Les masques tombent pendant le rite maudit: si Holland intègre bel et bien un autre corps, le meneur des Sureen enlève sa fausse barbe et, avec ses camarades, il entreprend de voler le corps abandonné de l’avatar pour l’acheminer vers Pharma, un groupe de scientifiques souhaitant l’étudier. Le corps de l’avatar est examiné, disséqué, trafiqué dans un laboratoire hautement perfectionné. Afin d’en découvrir les propriétés, une responsable mangera le fruit délirant évoqué plus tôt; on espère exploiter son potentiel imaginatif pour créer de nouveaux produits (on apprendra dans le prochain numéro que Pharma crée «genetically-modified agricultural products —seeds, what have you»), sorte de filtre créateur comme les bagues portées par les divers Green Lantern.

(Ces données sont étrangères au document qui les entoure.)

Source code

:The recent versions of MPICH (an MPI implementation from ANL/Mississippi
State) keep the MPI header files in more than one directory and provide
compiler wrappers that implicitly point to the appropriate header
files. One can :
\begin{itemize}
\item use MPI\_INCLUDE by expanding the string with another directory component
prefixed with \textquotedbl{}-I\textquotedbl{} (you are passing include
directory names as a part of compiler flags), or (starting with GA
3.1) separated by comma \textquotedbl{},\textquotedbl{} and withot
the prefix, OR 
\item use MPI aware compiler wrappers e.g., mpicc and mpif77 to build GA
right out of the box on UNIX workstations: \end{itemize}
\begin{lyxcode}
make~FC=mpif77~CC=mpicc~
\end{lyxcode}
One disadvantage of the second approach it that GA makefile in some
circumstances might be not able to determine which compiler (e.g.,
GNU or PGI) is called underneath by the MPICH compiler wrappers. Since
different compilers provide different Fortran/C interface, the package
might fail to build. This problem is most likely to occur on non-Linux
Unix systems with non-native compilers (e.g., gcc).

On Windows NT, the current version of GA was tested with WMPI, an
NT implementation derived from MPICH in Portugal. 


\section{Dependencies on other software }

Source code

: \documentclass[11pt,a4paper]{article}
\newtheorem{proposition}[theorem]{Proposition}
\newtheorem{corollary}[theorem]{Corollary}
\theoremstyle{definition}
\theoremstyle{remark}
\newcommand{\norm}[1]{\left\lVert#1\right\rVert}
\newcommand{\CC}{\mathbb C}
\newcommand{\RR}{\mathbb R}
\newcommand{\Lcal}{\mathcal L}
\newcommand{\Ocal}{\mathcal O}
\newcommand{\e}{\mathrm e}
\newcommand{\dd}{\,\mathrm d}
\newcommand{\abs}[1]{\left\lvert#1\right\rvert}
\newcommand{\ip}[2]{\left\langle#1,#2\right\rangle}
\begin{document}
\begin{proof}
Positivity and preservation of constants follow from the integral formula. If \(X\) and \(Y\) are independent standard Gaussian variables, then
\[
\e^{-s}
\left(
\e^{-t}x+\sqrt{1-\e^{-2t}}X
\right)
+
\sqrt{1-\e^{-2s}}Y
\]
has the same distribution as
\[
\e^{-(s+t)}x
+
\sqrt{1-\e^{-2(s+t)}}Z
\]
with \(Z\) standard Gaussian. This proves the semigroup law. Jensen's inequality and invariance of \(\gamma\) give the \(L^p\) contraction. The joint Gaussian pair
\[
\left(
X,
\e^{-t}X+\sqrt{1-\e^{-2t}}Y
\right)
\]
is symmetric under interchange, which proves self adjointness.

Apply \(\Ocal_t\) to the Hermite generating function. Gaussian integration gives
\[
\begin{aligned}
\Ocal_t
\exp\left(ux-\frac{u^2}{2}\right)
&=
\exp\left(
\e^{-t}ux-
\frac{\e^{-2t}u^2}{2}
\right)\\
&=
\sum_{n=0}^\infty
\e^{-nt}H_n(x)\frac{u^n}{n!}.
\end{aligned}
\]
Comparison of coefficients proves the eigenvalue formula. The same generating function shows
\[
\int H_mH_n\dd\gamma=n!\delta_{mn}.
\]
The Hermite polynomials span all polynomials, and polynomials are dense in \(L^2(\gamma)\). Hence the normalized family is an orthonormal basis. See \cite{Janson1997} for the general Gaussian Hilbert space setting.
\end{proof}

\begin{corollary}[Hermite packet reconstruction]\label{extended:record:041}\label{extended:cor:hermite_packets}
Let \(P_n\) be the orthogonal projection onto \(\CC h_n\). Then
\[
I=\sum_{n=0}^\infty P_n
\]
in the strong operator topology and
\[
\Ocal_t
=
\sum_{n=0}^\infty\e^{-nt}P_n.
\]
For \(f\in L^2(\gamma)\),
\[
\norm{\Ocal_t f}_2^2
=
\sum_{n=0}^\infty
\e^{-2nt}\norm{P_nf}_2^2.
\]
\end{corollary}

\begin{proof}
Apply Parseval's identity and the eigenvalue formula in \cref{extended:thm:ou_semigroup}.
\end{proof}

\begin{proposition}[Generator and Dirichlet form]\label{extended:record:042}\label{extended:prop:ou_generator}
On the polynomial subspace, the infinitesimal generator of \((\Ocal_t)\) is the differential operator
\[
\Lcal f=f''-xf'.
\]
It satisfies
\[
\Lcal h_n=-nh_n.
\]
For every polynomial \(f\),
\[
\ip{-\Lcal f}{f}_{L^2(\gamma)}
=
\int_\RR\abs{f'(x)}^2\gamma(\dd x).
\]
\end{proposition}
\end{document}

Le corps humain que Holland vient d’intégrer par envie et nostalgie (et parce qu’il considérait son corps d’avatar comme une prison) devient, quant à lui, à son tour une prison dont il ne peut sortir; il peut tout au plus pleurer la perte de son corps d’avatar et se lancer à sa poursuite. Cette recherche les mènera en Inde, où ils rencontreront un vieil homme se décrivant comme «le dernier Sureen» (les autres étaient donc des imposteurs).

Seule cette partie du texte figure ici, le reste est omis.